Virtual fabric parameter settings and simulation conditions.

Parameter	Setting	Description
Rendering type	Fabric shiny (PBR-based)	Enhances gloss and surface reflectivity
Normal map intensity	10	Accentuates surface texture
Displacement map height (mm)	0	Height for displacement mapping
Displacement map cut height (mm)	1	Cut-off height setting
Reflectance (%)	100	Maximum light reflectance
Metallic appearance (%)	100	Simulates metallic surface reflection
Surface roughness map	Applied	Emphasizes fabric wrinkles and irregularities
Emulator—Weft strength	27	Tensile strength in weft direction
Emulator—Warp strength	21	Tensile strength in warp direction
Emulator—Shear strength	10 (both directions)	Shear strength setting
Emulator—Bending strength (Weft)	62	Bending resistance in weft direction
Emulator—Bending strength (Warp)	15	Bending resistance in warp direction
Emulator—Bending strength (Bias)	21	Bending resistance in bias direction
Buckling point	0	Buckling point setting
Buckling ratio	0	Buckling ratio setting
Purpose of simulation	Analyze pleat movement and visibility under various lighting conditions
Lighting adjustment	Changes in reflectance and metallic appearance	Optimize pleat visibility
Observation method	Real-wearer video and dynamic virtual simulation screenshots

Simulations demonstrated that pleat clarity varied according to the lighting environment, and that higher reflectance made pleats more pronounced. Adjusting reflectance and metallic appearance emphasized the characteristics of light reflection, whereas bending and shear strengths were configured to allow natural pleat formation during fabric movement. Research was conducted on light source arrangement and fabric selection to enhance pleat visibility under specific lighting conditions, and experiments were designed to maximize pleat visibility using glossy fabric to optimize the effect of light reflection. Screenshots from both actual wearer videos and dynamic movements created using virtual devices were captured at consistent time intervals and at key motion points where pleat deformation was most visually prominent, facilitating a detailed comparison between pleat visibility and material behavior across real and virtual environments.
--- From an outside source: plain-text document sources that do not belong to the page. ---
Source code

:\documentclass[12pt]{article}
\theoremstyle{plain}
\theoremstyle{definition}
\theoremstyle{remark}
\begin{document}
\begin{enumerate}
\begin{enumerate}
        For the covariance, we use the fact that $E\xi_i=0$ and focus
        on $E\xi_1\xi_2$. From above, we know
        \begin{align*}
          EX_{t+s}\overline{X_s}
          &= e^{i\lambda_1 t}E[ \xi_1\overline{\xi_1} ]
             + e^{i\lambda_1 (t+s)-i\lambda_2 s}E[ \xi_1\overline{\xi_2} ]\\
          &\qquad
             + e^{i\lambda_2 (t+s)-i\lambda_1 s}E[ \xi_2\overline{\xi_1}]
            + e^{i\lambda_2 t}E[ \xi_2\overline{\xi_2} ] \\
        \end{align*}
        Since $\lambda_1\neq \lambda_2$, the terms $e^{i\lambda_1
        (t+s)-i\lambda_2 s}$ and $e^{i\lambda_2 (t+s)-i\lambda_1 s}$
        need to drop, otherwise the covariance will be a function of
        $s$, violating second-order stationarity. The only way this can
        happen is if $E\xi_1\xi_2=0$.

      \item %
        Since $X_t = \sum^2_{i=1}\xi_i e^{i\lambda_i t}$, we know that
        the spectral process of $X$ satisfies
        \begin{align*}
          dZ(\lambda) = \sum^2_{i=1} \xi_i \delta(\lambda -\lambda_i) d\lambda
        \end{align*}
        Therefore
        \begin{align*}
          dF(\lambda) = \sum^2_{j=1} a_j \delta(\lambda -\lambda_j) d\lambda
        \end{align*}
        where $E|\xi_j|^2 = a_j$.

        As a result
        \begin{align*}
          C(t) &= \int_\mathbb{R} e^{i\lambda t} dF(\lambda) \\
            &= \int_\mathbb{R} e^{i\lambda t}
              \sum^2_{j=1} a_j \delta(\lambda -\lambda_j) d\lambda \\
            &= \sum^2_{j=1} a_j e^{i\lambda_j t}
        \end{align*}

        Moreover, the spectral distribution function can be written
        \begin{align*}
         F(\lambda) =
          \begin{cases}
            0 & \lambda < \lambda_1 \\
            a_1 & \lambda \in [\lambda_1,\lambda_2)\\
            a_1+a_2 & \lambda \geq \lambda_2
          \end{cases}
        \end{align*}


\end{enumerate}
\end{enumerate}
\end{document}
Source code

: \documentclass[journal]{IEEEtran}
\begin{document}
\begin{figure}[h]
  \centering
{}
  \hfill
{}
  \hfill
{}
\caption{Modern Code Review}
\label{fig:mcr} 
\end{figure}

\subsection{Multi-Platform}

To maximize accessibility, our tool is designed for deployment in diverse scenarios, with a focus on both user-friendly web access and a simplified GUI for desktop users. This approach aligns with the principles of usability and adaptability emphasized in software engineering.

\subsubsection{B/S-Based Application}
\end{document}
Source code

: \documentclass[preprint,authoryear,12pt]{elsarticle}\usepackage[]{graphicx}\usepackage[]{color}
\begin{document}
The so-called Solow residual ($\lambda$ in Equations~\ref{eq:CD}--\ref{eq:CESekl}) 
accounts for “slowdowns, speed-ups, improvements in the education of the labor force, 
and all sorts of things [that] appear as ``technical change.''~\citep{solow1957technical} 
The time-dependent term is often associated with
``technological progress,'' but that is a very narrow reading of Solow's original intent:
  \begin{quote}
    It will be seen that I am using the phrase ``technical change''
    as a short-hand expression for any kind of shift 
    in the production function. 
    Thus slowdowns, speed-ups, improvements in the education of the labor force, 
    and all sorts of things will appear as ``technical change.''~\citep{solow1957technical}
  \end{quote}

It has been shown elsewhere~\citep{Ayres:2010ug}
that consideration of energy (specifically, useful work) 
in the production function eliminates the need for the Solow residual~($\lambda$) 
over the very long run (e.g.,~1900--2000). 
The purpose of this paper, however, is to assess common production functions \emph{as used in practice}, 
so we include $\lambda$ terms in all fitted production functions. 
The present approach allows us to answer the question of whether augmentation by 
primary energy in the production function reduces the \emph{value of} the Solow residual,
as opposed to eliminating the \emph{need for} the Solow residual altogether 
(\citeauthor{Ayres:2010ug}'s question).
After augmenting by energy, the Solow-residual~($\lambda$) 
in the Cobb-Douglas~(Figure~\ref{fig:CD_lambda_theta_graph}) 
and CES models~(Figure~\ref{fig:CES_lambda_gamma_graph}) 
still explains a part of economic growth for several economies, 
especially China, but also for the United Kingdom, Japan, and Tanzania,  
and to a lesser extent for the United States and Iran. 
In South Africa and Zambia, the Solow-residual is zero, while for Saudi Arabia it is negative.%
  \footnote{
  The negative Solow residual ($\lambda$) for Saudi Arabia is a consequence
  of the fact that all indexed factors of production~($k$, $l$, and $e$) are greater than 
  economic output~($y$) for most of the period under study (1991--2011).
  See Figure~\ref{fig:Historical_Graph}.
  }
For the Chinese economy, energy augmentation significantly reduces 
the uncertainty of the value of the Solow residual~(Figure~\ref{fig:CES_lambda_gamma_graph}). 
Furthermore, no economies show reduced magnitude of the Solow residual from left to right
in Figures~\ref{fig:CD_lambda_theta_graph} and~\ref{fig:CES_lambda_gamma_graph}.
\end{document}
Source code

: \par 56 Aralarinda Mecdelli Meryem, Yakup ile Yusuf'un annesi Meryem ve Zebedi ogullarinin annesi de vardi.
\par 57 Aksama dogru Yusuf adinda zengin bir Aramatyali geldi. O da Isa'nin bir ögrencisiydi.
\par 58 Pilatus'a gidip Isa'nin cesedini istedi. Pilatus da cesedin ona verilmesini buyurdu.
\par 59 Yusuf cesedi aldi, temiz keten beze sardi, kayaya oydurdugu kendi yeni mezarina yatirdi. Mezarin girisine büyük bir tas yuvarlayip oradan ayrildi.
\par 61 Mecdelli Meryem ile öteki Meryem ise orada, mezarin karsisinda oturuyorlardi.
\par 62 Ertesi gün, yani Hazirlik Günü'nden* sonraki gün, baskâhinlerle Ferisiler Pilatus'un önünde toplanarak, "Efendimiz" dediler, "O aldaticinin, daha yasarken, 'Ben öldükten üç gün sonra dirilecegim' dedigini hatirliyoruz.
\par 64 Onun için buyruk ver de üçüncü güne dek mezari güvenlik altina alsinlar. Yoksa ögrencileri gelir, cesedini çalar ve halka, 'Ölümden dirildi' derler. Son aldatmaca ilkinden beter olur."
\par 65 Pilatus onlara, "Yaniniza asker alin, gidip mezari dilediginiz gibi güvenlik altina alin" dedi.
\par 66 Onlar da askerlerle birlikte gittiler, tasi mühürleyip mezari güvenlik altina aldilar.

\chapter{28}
To examine the visual transformation of pleated structures during movement, a walking simulation was conducted using the CLO 3D software. Figure 1 presents four key frames captured at consistent intervals to depict pleat deformation and light interaction. The simulation was designed to replicate a natural walking sequence consisting of (1) left leg lift, (2) left foot landing, (3) right leg lift, and (4) both feet on the ground.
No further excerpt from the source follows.